E 3º achava aquilo fofo, e não gostaria que contassem se fosse ao contrário. Não sei, não era muito de mim, sabe?
Eu estava no quarto, a Anna a alguns metros de mim e eu segurando uma bomba desse porte nas mãos... Era meio que surreal a forma como tudo se desencadeou.
– Acho justo darmos uma volta pela cidade... tomar um sorvetinho... vamos Carolis? – disse me olhando com cara de imbecil.
– Tenho coisas pra fazer amiga. Vê la se algum dos garotos te leva e já te mostra tudo... – na verdade eu não tinha praticamente nada pra fazer e estava louca para conhecer a cidade, mas ela não entra na minha mente, e se o Logan for com ela, será maravilhoso, me sentirei... cupida.
– Eu não, até parece que eles vão me levar. Até parece. Vamos... por favor? – ela estava fazendo cara de choro agora, mas uma cara de choro realmente falsa.
– Vão sim, quer ver, qual o quarto do Carlitos e do Lolo? – questionei disfarçando.

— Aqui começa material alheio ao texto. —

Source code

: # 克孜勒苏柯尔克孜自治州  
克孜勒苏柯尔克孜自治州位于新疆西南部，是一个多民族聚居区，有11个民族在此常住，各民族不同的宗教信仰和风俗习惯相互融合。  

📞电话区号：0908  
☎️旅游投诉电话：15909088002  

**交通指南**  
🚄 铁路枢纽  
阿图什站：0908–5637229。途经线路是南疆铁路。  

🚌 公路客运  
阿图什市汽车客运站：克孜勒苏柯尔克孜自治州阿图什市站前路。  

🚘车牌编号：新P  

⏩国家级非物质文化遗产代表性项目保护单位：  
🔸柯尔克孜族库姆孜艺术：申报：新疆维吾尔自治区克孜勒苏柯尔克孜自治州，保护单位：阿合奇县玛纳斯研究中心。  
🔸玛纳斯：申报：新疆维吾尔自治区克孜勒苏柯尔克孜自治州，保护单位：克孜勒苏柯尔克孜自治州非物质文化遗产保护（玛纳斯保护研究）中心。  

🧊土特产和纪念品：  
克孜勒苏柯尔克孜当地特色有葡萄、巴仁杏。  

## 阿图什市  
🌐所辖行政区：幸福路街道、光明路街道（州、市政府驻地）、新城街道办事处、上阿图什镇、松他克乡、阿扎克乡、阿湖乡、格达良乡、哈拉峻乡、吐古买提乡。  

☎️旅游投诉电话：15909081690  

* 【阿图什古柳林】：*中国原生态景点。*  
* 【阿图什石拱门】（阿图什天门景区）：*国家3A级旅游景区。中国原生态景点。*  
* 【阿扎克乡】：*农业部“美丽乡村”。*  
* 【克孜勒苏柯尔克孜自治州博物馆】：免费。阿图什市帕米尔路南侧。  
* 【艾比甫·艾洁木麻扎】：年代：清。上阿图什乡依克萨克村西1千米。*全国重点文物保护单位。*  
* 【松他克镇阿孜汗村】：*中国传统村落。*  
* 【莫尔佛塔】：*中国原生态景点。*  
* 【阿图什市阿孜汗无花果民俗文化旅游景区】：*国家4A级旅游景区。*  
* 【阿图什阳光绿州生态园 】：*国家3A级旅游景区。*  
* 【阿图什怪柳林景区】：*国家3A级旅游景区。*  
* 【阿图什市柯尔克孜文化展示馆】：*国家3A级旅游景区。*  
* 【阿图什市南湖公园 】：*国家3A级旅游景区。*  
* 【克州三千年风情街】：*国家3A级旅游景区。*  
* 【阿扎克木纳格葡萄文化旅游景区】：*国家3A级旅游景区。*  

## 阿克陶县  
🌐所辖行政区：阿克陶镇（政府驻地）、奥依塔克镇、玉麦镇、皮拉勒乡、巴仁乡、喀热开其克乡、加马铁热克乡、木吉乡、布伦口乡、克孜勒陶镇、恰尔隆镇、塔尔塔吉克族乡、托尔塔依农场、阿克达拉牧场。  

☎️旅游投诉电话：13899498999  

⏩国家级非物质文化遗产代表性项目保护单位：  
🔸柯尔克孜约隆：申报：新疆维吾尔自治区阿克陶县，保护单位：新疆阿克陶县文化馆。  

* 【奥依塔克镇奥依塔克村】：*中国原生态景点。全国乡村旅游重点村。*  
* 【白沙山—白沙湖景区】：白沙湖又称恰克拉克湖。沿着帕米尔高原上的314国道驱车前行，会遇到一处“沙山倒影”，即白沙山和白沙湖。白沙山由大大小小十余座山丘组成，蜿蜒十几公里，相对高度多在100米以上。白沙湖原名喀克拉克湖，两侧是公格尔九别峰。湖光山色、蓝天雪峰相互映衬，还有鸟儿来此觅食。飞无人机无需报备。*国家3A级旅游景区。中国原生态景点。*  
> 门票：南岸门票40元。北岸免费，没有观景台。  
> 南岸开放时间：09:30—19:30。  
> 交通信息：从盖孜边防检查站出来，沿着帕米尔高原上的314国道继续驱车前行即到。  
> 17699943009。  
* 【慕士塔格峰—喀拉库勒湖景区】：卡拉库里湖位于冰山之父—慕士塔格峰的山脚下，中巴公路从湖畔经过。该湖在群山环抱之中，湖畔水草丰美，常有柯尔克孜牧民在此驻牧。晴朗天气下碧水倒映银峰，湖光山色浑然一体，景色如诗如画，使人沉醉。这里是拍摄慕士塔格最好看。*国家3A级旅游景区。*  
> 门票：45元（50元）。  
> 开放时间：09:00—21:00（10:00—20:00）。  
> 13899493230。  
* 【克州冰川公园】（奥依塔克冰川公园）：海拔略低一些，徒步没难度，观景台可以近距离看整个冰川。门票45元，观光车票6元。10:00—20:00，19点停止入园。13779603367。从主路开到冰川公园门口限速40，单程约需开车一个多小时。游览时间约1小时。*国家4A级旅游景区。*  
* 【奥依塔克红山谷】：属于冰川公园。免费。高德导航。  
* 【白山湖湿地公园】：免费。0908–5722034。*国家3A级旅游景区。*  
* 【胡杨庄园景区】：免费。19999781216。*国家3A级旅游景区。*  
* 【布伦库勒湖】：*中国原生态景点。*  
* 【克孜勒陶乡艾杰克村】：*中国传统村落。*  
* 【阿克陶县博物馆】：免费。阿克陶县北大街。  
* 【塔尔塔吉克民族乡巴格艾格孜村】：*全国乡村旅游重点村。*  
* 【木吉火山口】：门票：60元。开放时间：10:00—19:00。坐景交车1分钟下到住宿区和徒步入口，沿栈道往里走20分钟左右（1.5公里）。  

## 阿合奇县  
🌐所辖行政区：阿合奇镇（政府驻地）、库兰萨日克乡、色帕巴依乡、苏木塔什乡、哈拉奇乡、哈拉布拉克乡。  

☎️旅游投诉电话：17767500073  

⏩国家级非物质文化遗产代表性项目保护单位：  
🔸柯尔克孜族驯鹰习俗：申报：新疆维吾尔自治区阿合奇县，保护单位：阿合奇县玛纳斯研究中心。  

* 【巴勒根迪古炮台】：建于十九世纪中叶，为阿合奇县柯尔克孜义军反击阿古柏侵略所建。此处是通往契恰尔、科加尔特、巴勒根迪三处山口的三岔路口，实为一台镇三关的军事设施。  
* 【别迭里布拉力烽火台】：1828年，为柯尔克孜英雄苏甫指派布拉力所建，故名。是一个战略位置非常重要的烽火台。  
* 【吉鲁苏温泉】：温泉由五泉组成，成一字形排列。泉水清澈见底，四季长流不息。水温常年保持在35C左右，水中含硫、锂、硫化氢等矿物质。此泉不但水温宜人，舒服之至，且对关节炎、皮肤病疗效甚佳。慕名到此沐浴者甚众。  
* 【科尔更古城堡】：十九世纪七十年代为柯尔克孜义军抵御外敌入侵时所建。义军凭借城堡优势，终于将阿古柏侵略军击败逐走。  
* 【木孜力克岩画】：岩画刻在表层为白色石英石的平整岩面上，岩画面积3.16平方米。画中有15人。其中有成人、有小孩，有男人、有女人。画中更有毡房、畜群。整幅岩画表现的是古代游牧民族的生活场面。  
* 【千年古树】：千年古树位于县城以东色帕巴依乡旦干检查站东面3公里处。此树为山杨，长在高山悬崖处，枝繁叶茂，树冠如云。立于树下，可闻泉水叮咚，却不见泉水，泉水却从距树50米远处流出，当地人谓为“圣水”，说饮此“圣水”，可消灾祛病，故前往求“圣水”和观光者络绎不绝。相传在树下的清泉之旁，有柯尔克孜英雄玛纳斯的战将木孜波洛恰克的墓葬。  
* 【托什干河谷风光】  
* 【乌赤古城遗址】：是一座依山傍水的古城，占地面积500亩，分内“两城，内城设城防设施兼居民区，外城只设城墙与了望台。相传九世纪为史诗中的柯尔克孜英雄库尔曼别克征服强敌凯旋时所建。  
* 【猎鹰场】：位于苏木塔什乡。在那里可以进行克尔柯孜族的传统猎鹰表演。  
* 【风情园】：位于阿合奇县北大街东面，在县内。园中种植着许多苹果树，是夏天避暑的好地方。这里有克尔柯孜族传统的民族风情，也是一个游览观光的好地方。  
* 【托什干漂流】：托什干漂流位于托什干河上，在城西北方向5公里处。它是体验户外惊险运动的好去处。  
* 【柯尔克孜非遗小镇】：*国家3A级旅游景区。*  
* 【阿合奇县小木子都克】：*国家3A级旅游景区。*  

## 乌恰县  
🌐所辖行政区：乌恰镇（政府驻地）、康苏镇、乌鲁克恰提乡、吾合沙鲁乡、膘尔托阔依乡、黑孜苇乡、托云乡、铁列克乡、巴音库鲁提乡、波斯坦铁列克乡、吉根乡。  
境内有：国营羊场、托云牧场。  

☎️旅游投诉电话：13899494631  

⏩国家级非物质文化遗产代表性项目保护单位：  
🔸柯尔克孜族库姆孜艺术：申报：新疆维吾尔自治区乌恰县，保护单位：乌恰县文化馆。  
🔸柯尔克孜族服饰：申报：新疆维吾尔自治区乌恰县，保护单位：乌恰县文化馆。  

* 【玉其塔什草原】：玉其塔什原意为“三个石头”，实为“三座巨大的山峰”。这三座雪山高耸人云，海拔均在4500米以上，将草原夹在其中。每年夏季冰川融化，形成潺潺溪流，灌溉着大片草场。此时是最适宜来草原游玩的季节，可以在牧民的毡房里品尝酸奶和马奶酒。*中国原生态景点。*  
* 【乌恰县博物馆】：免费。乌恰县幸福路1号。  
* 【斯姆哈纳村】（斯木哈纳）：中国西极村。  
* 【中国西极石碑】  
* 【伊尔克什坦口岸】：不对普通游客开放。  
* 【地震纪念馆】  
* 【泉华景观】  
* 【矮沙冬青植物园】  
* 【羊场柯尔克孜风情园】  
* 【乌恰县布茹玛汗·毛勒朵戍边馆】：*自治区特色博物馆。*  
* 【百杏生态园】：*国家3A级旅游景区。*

– Sei lá. Não quero mais ir, não quero mais viver. Adeus mundo cruel. – ela se jogou no chão dramaticamente. Eu ignorei segurando o riso. Começou uma musiquinha conhecida, o toque do celular da Anna, nos entreolhamos rapidamente. Eu tentava identificar de onde vinha o som... missão impossível.
– Jesus, ele ta perdido aqui no meio da faixa de gaza. Me ajuda a procurar. – Foi no mínimo uma cena engraçada, duas garotas se jogando em uma pilha de roupas, e olha que mal havíamos chegado pra Anna já fazer uma bagunça dessas. – Achei! – disse ela se levantando rapidamente espalhando umas roupas por ali. – Aloha! Oi mãe. Ta tudo legal, eu e a Carol estamos nos divertindo bastante. Chegamos bem, desculpe não ter te ligado... eu esqueci.
– Manda um beijo pra ela. – pedi.
– A Carol mandou beijo, ta bem, te ligo depois. Te amo. – desligou. – Ufa, é, você já ligou pra sua mãe desde que chegamos? – perguntou.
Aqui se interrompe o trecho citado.